RE: Weld Pipe # 1500 WITH A FLANGE # 2500 NEED TRANSITION OR WELD DIRECTLY?

What should the photograph tell us? I dont see any "Cl 1500" on there. The valve may be rated Class 1500 acc. e.g. B16.34, but one cant tell that from the picture.

RE: Weld Pipe # 1500 WITH A FLANGE # 2500 NEED TRANSITION OR WELD DIRECTLY?

Well looking at some of the other piping issues present in that photo I think a class 1500 flange is the last of your worries.... Someone clearly liked lateral connections. I've never seen it combined with a bend before now.

If there ever was one I doubt you have an up to date P&ID or line list to worry about.

How about what relief valves are there, trip settings etc?? I don't suppose this has gone through a MOC or HAZOP had it?

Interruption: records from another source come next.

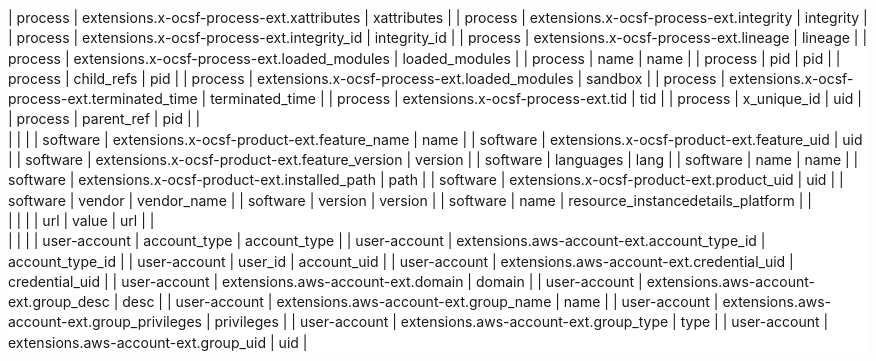 | process | extensions.x-ocsf-process-ext.xattributes | xattributes |
| process | extensions.x-ocsf-process-ext.integrity | integrity |
| process | extensions.x-ocsf-process-ext.integrity_id | integrity_id |
| process | extensions.x-ocsf-process-ext.lineage | lineage |
| process | extensions.x-ocsf-process-ext.loaded_modules | loaded_modules |
| process | name | name |
| process | pid | pid |
| process | child_refs | pid |
| process | extensions.x-ocsf-process-ext.loaded_modules | sandbox |
| process | extensions.x-ocsf-process-ext.terminated_time | terminated_time |
| process | extensions.x-ocsf-process-ext.tid | tid |
| process | x_unique_id | uid |
| process | parent_ref | pid |
| <br> | | |
| software | extensions.x-ocsf-product-ext.feature_name | name |
| software | extensions.x-ocsf-product-ext.feature_uid | uid |
| software | extensions.x-ocsf-product-ext.feature_version | version |
| software | languages | lang |
| software | name | name |
| software | extensions.x-ocsf-product-ext.installed_path | path |
| software | extensions.x-ocsf-product-ext.product_uid | uid |
| software | vendor | vendor_name |
| software | version | version |
| software | name | resource_instancedetails_platform |
| <br> | | |
| url | value | url |
| <br> | | |
| user-account | account_type | account_type |
| user-account | extensions.aws-account-ext.account_type_id | account_type_id |
| user-account | user_id | account_uid |
| user-account | extensions.aws-account-ext.credential_uid | credential_uid |
| user-account | extensions.aws-account-ext.domain | domain |
| user-account | extensions.aws-account-ext.group_desc | desc |
| user-account | extensions.aws-account-ext.group_name | name |
| user-account | extensions.aws-account-ext.group_privileges | privileges |
| user-account | extensions.aws-account-ext.group_type | type |
| user-account | extensions.aws-account-ext.group_uid | uid |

Remember - More details = better answers
Also: If you get a response it's polite to respond to it.

RE: Weld Pipe # 1500 WITH A FLANGE # 2500 NEED TRANSITION OR WELD DIRECTLY?

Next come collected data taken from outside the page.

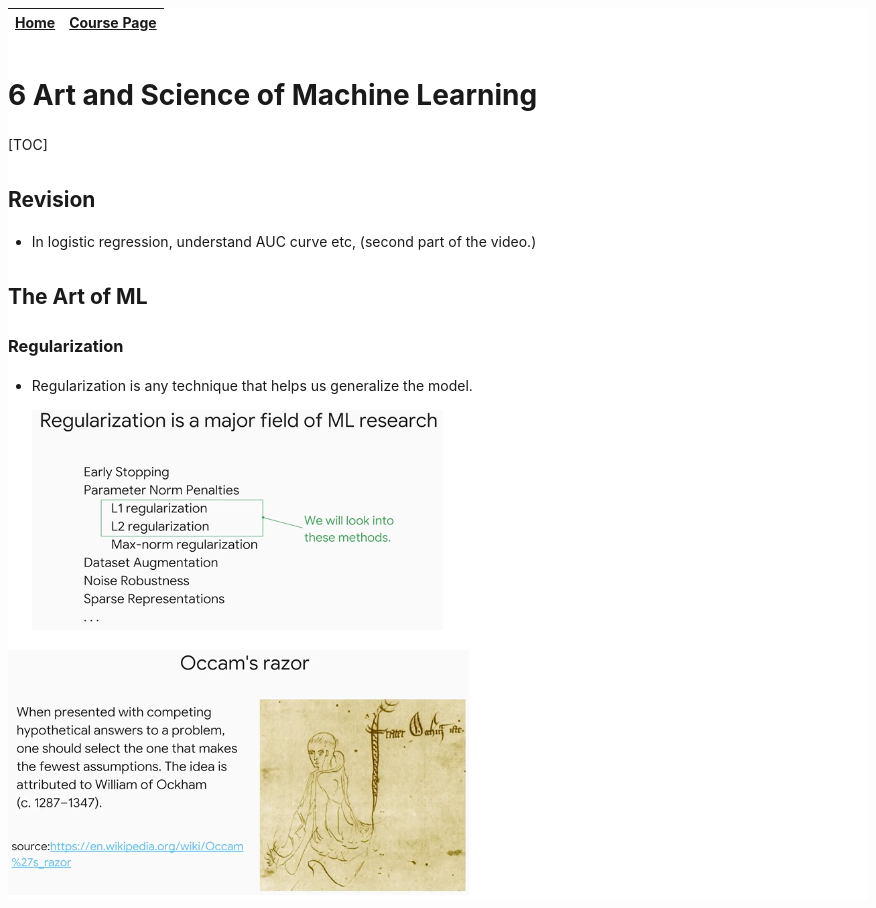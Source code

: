 
|[Home](../README.md)|[Course Page]()|
|---------------------|--------------|

# 6 Art and Science of Machine Learning

[TOC]

## Revision

* In logistic regression, understand AUC curve etc, (second part of the video.)

##  The Art of ML

###  Regularization

* Regularization is any technique that helps us generalize the model.

  <img src="images/image-20220316113026629.png" alt="image-20220316113026629" style="zoom:67%;" />

<img src="images/image-20220316112544036.png" alt="image-20220316112544036" style="zoom:67%;" />
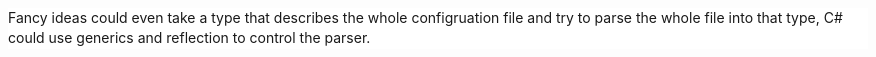 Fancy ideas could even take a type that describes the whole configruation file and try to parse the whole file into that type, C# could use generics and reflection to control the parser.



[ECMA-404]: http://www.ecma-international.org/publications/files/ECMA-ST/ECMA-404.pdf
[Pulumi]: https://pulumi.com
[Dhall]: https://dhall-lang.org/
[Rust]: https://www.rust-lang.org/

Here's the photo for those who can't be bothered to download...

Remember - More details = better answers
Also: If you get a response it's polite to respond to it.

RE: Weld Pipe # 1500 WITH A FLANGE # 2500 NEED TRANSITION OR WELD DIRECTLY?

Maybe I don't understand but it sounds like mixing API Wellhead with ASME piping ; two rather different sets of standards. Connecting API wellhead ( high strength steels ) to ASME( low or medium strength steels) was often a challenge . Usually a spool piece with one API flange and one ASME flange would be needed; often made in a shop where PWHT was well controlled.

RE: Weld Pipe # 1500 WITH A FLANGE # 2500 NEED TRANSITION OR WELD DIRECTLY?

That's a different subject but I found out recently that API 5000 flanges match ASME class 1500 and API 3000 flanges match ASME class 900. Pressure ratings ARE DIFFERENT (ASME is LOWER), but physically the flanges match.

Remember - More details = better answers
Also: If you get a response it's polite to respond to it.

RE: Weld Pipe # 1500 WITH A FLANGE # 2500 NEED TRANSITION OR WELD DIRECTLY?

IMO if your system has been derated to Class 1500 you can use a Class 2500 Flange at the valve interface and pipe away from that with your Class 1500 rated piping components with wall thickness to suit your new design conditions.